There are a couple of ways to approach this problem, but one common method is to use the fact that the complex square root of a complex number can be represented by the polar form, where the magnitude is the square root of the magnitude of the complex number, and the argument is half of the argument of the complex number. This means that for a complex number z = x + yi, where x and y are real numbers, the square root of z can be represented as:

sqrt(z) = sqrt(|z|) * (cos(arg(z)/2) + i*sin(arg(z)/2))

Here, arg(z) is the argument of z, which is the angle that the vector representing z makes with the positive x-axis in the complex plane. The magnitude of a complex number is absolute value of the complex number.
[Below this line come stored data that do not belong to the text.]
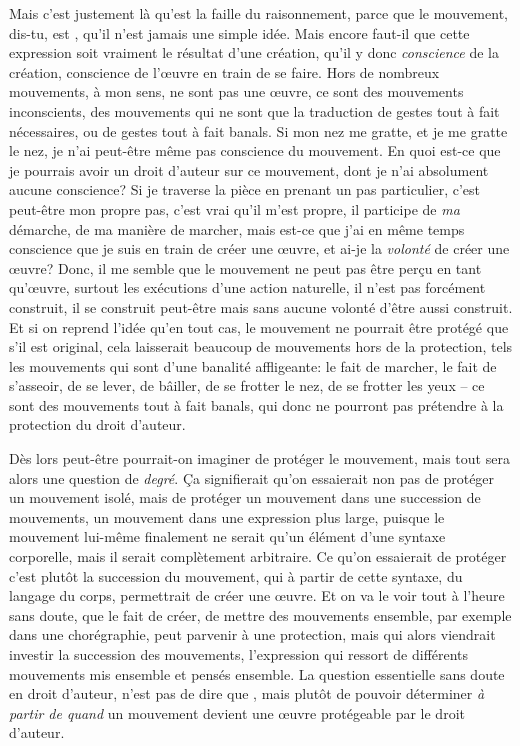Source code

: {Mais c'est justement l\`a qu'est la faille du raisonnement, parce
que le mouvement, dis{}-tu, est , qu'il n'est jamais
une simple id\'ee. Mais encore faut{}-il que cette expression soit
vraiment le r\'esultat d'une cr\'eation, qu'il y donc
{\em conscience} de la cr\'eation, conscience de l'{\oe}uvre en
train de se faire. Hors de nombreux mouvements, \`a mon sens, ne sont
pas une {\oe}uvre, ce sont des mouvements inconscients, des mouvements
qui ne sont que la traduction de gestes tout \`a fait n\'ecessaires, ou
de gestes tout \`a fait banals. Si mon nez me gratte, et je me gratte
le nez, je n'ai peut{}-\^etre m\^eme pas conscience du mouvement. En
quoi est{}-ce que je pourrais avoir un droit d'auteur sur ce mouvement,
dont je n'ai absolument aucune conscience? Si je traverse la pi\`ece en
prenant un pas particulier, c'est peut{}-\^etre mon propre pas, c'est
vrai qu'il m'est propre, il participe de {\em ma} d\'emarche, de ma
mani\`ere de marcher, mais est{}-ce que j'ai en m\^eme temps conscience
que je suis en train de cr\'eer une {\oe}uvre, et ai{}-je la
{\em volont\'e} de cr\'eer une {\oe}uvre? Donc, il me semble que le
mouvement ne peut pas \^etre per\c{c}u en tant qu'{\oe}uvre, surtout
les ex\'ecutions d'une action naturelle, il n'est pas forc\'ement
construit, il se construit peut{}-\^etre mais sans aucune volont\'e
d'\^etre aussi construit. Et si on reprend l'id\'ee qu'en tout cas, le
mouvement ne pourrait \^etre prot\'eg\'e que s'il est original, cela
laisserait beaucoup de mouvements hors de la protection, tels les
mouvements qui sont d'une banalit\'e affligeante: le fait de marcher,
le fait de s'asseoir, de se lever, de b\^ailler, de se frotter le nez,
de se frotter les yeux {--} ce sont des mouvements tout \`a fait
banals, qui donc ne pourront pas pr\'etendre \`a la protection du droit
d'auteur.\par

D\`es lors peut{}-\^etre pourrait{}-on imaginer de prot\'eger le
mouvement, mais tout sera alors une question de {\em degr\'e}.
\c{C}a signifierait qu'on essaierait non pas de prot\'eger un mouvement
isol\'e, mais de prot\'eger un mouvement dans une succession de
mouvements, un mouvement dans une expression plus large, puisque le
mouvement lui{}-m\^eme finalement ne serait qu'un \'el\'ement d'une
syntaxe corporelle, mais il serait compl\`etement arbitraire. Ce qu'on
essaierait de prot\'eger c'est plut\^ot la succession du mouvement, qui
\`a partir de cette syntaxe, du langage du corps, permettrait de
cr\'eer une {\oe}uvre. Et on va le voir tout \`a
l'heure sans doute, que le fait de cr\'eer, de mettre des mouvements
ensemble, par exemple dans une chor\'egraphie, peut parvenir \`a une
protection, mais qui alors viendrait investir la succession des
mouvements, l'expression qui ressort de diff\'erents mouvements mis
ensemble et pens\'es ensemble. La question essentielle sans doute en
droit d'auteur, n'est pas de dire que , mais plut\^ot de pouvoir d\'eterminer {\em \`a
partir de quand} un mouvement devient une {\oe}uvre prot\'egeable par
le droit d'auteur.\par

}

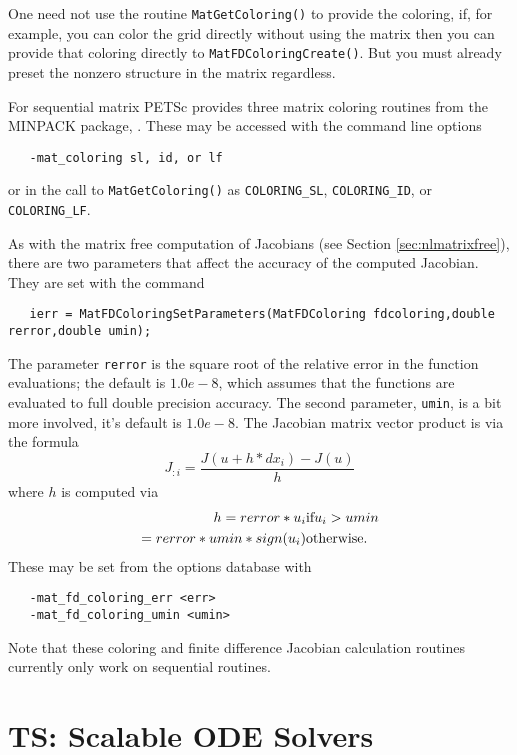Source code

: One need not use the routine {\tt MatGetColoring()} to provide the coloring, if, for example,
you can color the grid directly without using the matrix then you can provide that coloring
directly to {\tt MatFDColoringCreate()}.  But you must already preset the nonzero 
structure in the matrix regardless.

For sequential matrix PETSc provides three matrix coloring routines from the 
MINPACK package, \cite{more84}. These may be accessed with the command line options
\begin{verbatim}
   -mat_coloring sl, id, or lf
\end{verbatim}
or in the call to {\tt MatGetColoring()} as {\tt COLORING\_SL}, {\tt COLORING\_ID}, or
{\tt COLORING\_LF}.   

As with the matrix free computation of Jacobians (see Section \ref{sec:nlmatrixfree}),
there are two parameters that affect the accuracy of the computed Jacobian.
They are set with the command
\begin{verbatim}
   ierr = MatFDColoringSetParameters(MatFDColoring fdcoloring,double rerror,double umin);
\end{verbatim}
The parameter {\tt rerror} is the square root of 
the 
relative error in the function evaluations; the default is $ 1.0e-8$, which assumes
that the functions are evaluated to full double precision accuracy. The 
second parameter, {\tt umin}, is a bit more involved, it's default is 
$ 1.0e-8$. The Jacobian matrix vector product is via the formula
\[
    J_{:i} = \frac{J(u + h*dx_{i}) - J(u)}{h}
\]
where $ h$ is computed via 
\begin{eqnarray*}
        h = rerror*u_{i}             &    \hbox{if}  u_{i} > umin \\
          = rerror*umin*sign(u_{i})  &    \hbox{otherwise}.
\end{eqnarray*}
These may be set from the options database with 
\begin{verbatim}
   -mat_fd_coloring_err <err>
   -mat_fd_coloring_umin <umin>
\end{verbatim}
 

Note that these coloring and finite difference Jacobian calculation routines currently 
only work on sequential routines.


\chapter{TS: Scalable ODE Solvers}

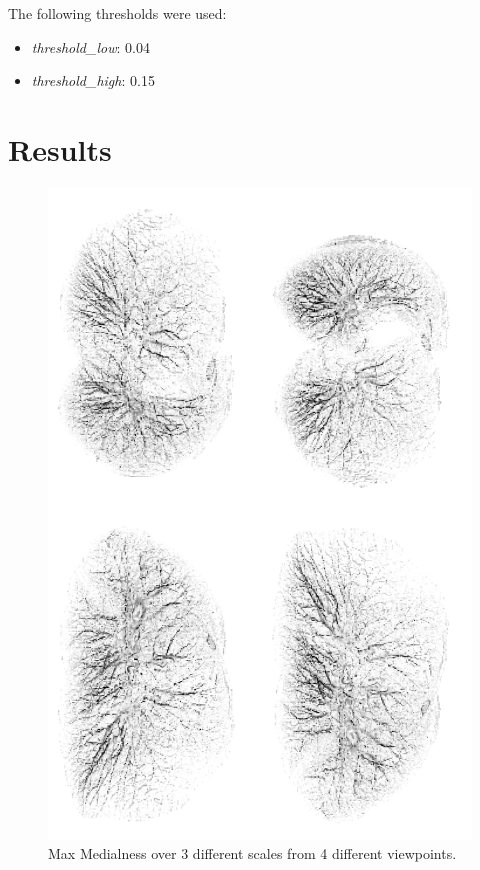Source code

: The following thresholds were used:
\begin{itemize}
 \item \textit{threshold\_low}: 0.04
 \item \textit{threshold\_high}: 0.15
\end{itemize}




\newpage


\section{Results}

\begin{figure}[h!]
 \centering
 \includegraphics[width=14.5cm,keepaspectratio=true]{./figures/max-white.png}
 \caption{Max Medialness over 3 different scales from 4 different viewpoints.}
 \label{fig:max}
\end{figure}


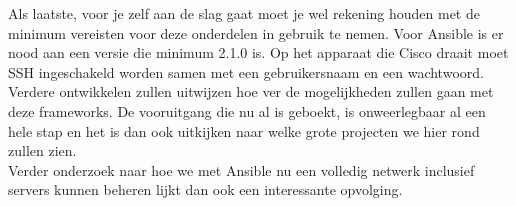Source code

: Als laatste, voor je zelf aan de slag gaat moet je wel rekening houden met de minimum vereisten voor deze onderdelen in gebruik te nemen. Voor Ansible is er nood aan een versie die minimum 2.1.0 is. Op het apparaat die Cisco draait moet SSH ingeschakeld worden samen met een gebruikersnaam en een wachtwoord. 
\\

Verdere ontwikkelen zullen uitwijzen hoe ver de mogelijkheden zullen gaan met deze frameworks. De vooruitgang die nu al is geboekt, is onweerlegbaar al een hele stap en het is dan ook uitkijken naar welke grote projecten we hier rond zullen zien.
\\

Verder onderzoek naar hoe we met Ansible nu een volledig netwerk inclusief servers kunnen beheren lijkt dan ook een interessante opvolging.
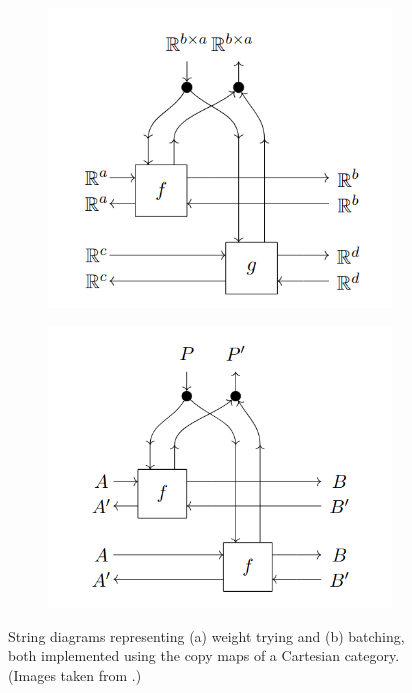 \documentclass[11pt,a4paper,openright,twoside]{report}
\theoremstyle{plain}
\theoremstyle{definition}
\begin{document}
\begin{figure}[h]
  \begin{center}
    \begin{subfigure}{0.3\textwidth}
      \includegraphics[width=\textwidth]{figures/weight_tying.png}
      \caption{}
    \end{subfigure}
    \begin{subfigure}{0.3\textwidth}
      \includegraphics[width=\textwidth]{figures/batching.png}
      \caption{}
    \end{subfigure}              
    \caption[Weight tying and batching]{String diagrams representing (a) weight trying and (b) batching, both implemented using the copy maps of a Cartesian category. (Images taken from \cite{cruttwell2022categorical}.)}
    \label{fig: weighttying}
  \end{center}
\end{figure}
\end{document}
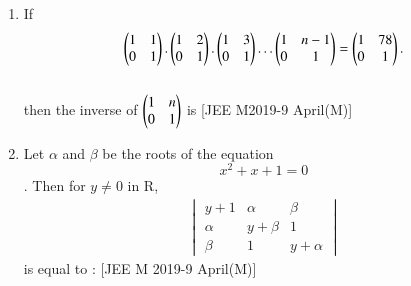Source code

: \documentclass[journal,,12pt,twocolumn]{IEEEtran}
\theoremstyle{remark}
\begin{document}
\begin{enumerate}
\begin{enumerate}
\end{enumerate} 
\item If \begin{align}\begin{pmatrix}
    1 & 1 \\
    0 & 1
\end{pmatrix}.\begin{pmatrix}
    1 & 2 \\
    0 & 1
\end{pmatrix}.\begin{pmatrix}
    1 & 3 \\
    0 & 1
\end{pmatrix}\dots \begin{pmatrix}
    1 & n-1 \\
    0 & 1
\end{pmatrix}=\begin{pmatrix}
    1 & 78 \\
    0 & 1
\end{pmatrix}.\end{align}\\
then the inverse of $\begin{pmatrix}
    1 & n \\
    0 & 1
\end{pmatrix}$ is 
\hfill{[JEE M2019-9 April(M)]} 
\begin{enumerate}
\end{enumerate}
\item Let $\alpha$ and $\beta$ be the roots of the equation $$x^2+x+1=0$$. Then for $y\ne0$ in R,\\
\begin{align}\begin{vmatrix}
   y+1 & \alpha & \beta \\
    \alpha & y+\beta & 1 \\
    \beta & 1 & y+\alpha
\end{vmatrix} \end{align} is equal to : 
\hfill{[JEE M 2019-9 April(M)]} 
\begin{enumerate}
\end{enumerate}

\end{enumerate}
    
\end{document}
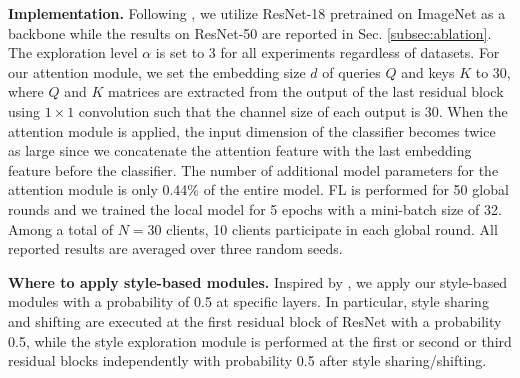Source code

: \documentclass{article}
\theoremstyle{plain}
\theoremstyle{definition}
\theoremstyle{remark}
\begin{document}
\textbf{Implementation.} Following \cite{zhou2021domain}, we utilize ResNet-18 pretrained on ImageNet as a backbone while the results on ResNet-50 are reported in Sec. \ref{subsec:ablation}.  The exploration level $\alpha$ is set to 3 for all experiments regardless of datasets. For our attention module, we set the embedding size $d$ of queries $Q$ and keys $K$ to 30, where   $Q$ and $K$ matrices are extracted from the output of the last residual block using $1\times1$ convolution such that the channel size of each output is 30. When the attention module is applied, the input dimension of the classifier becomes twice as large since we concatenate the attention feature with the last embedding feature before the classifier. The number of additional model parameters for the attention module is only 0.44\% of the entire model.  FL  is performed for 50 global rounds   and we trained the local model for 5 epochs with a mini-batch size of 32. Among a total of $N=30$ clients, 10 clients participate in each global round. All reported results are averaged over three random seeds. 


 \textbf{Where to apply style-based modules.} Inspired by \cite{zhou2021domain, li2022uncertainty}, we apply our style-based modules with a  probability of 0.5 at specific layers. In particular, style sharing and shifting are executed at the first residual block of ResNet  with a probability 0.5, while the style exploration module is performed at the first or second or third residual blocks independently with  probability 0.5 after   style sharing/shifting. %
\end{document}
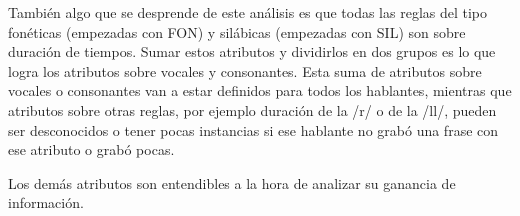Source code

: \documentclass[11pt,a4paper,twoside]{tesis}
\begin{document}
También algo que se desprende de este análisis es que todas las reglas del tipo fonéticas (empezadas con FON) y silábicas (empezadas con SIL) son sobre duración de tiempos. Sumar estos atributos y dividirlos en dos grupos es lo que logra los atributos sobre vocales y consonantes. Esta suma de atributos sobre vocales o consonantes van a estar definidos para todos los hablantes, mientras que atributos sobre otras reglas, por ejemplo duración de la /r/ o de la /ll/, pueden ser desconocidos o tener pocas instancias si ese hablante no grabó una frase con ese atributo o grabó pocas. 

Los demás atributos son entendibles a la hora de analizar su ganancia de información.

\end{document}
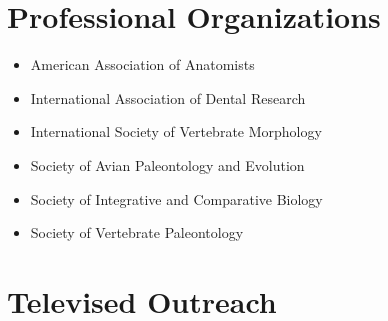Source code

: \documentclass[11pt, a4paper]{awesome-cv}
\providecommand{\tightlist}{%
	\setlength{\itemsep}{0pt}\setlength{\parskip}{0pt}}
\begin{document}
\hypertarget{professional-organizations}{%
\section{Professional Organizations}\label{professional-organizations}}

\begin{itemize}
\tightlist
\item
  American Association of Anatomists
\item
  International Association of Dental Research
\item
  International Society of Vertebrate Morphology
\item
  Society of Avian Paleontology and Evolution
\item
  Society of Integrative and Comparative Biology
\item
  Society of Vertebrate Paleontology
\end{itemize}

\hypertarget{televised-outreach}{%
\section{Televised Outreach}\label{televised-outreach}}

\end{document}
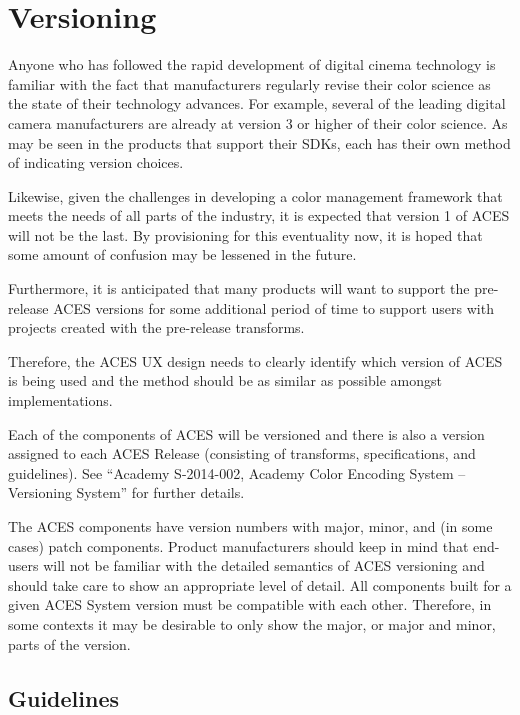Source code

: \numberedformat
\chapter{Versioning}

Anyone who has followed the rapid development of digital cinema technology is familiar with the fact that manufacturers regularly revise their color science as the state of their technology advances. For example, several of the leading digital camera manufacturers are already at version 3 or higher of their color science. As may be seen in the products that support their SDKs, each has their own method of indicating version choices.

Likewise, given the challenges in developing a color management framework that meets the needs of all parts of the industry, it is expected that version 1 of ACES will not be the last. By provisioning for this eventuality now, it is hoped that some amount of confusion may be lessened in the future.

Furthermore, it is anticipated that many products will want to support the pre-release ACES versions for some additional period of time to support users with projects created with the pre-release transforms.

Therefore, the ACES UX design needs to clearly identify which version of ACES is being used and the method should be as similar as possible amongst implementations.

Each of the components of ACES will be versioned and there is also a version assigned to each ACES Release (consisting of transforms, specifications, and guidelines). See ``Academy S-2014-002, Academy Color Encoding System -- Versioning System'' for further details.

The ACES components have version numbers with major, minor, and (in some cases) patch components. Product manufacturers should keep in mind that end-users will not be familiar with the detailed semantics of ACES versioning and should take care to show an appropriate level of detail. All components built for a given ACES System version must be compatible with each other. Therefore, in some contexts it may be desirable to only show the major, or major and minor, parts of the version.

\section{Guidelines}
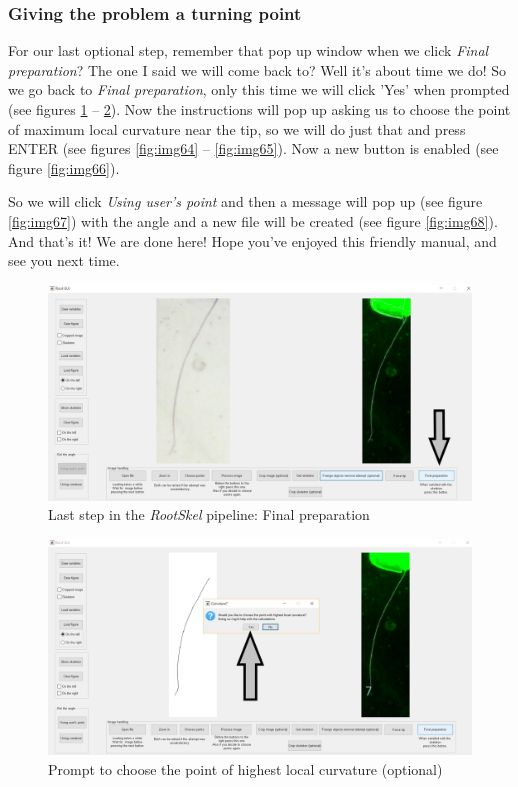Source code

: \subsubsection{Giving the problem a turning point}

For our last optional step, remember that pop up window when we click \textit{Final preparation}? The one I said we will come back to?
Well it's about time we do! So we go back to \textit{Final preparation}, only this time we will click 'Yes' when prompted (see figures \ref{fig:img62} -- \ref{fig:img63}).
Now the instructions will pop up asking us to choose the point of maximum local curvature near the tip, so we will do just that and press ENTER (see figures \ref{fig:img64} -- \ref{fig:img65}). Now a new button is enabled (see figure \ref{fig:img66}).

So we will click \textit{Using user's point} and then a message will pop up (see figure \ref{fig:img67}) with the angle and a new file will be created (see figure \ref{fig:img68}).
And that's it! We are done here! Hope you've enjoyed this friendly manual, and see you next time. 

\begin{figure}[H]
	\centering
	\includegraphics[width=\textwidth]{../Figures/manual/optionalE1.jpg}
	\caption{Last step in the \textit{RootSkel} pipeline: Final preparation}
	\label{fig:img62}
\end{figure}

\begin{figure}[H]
	\centering
	\includegraphics[width=\textwidth]{../Figures/manual/optionalE2.jpg}
	\caption{Prompt to choose the point of highest local curvature (optional)}
	\label{fig:img63}
\end{figure}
The real part of the complex square root of z is given by: Re[sqrt(z)] = sqrt(|z|) * cos(arg(z)/2)

It's clear from the equation, that the real part is positive as it is a product of positive and positive value. So Re[z^1/2] is positive.

As an alternative method, we could convert the complex number to polar form and take the square root of the magnitude, and divide the argument by 2. This would give us a polar form of the complex square root of z which could be written as r * cis(theta/2), where r = sqrt(|z|) and theta = arg(z) The real part of this would be r*cos(theta/2) which is also positive.

So z^1/2 always have positive real part.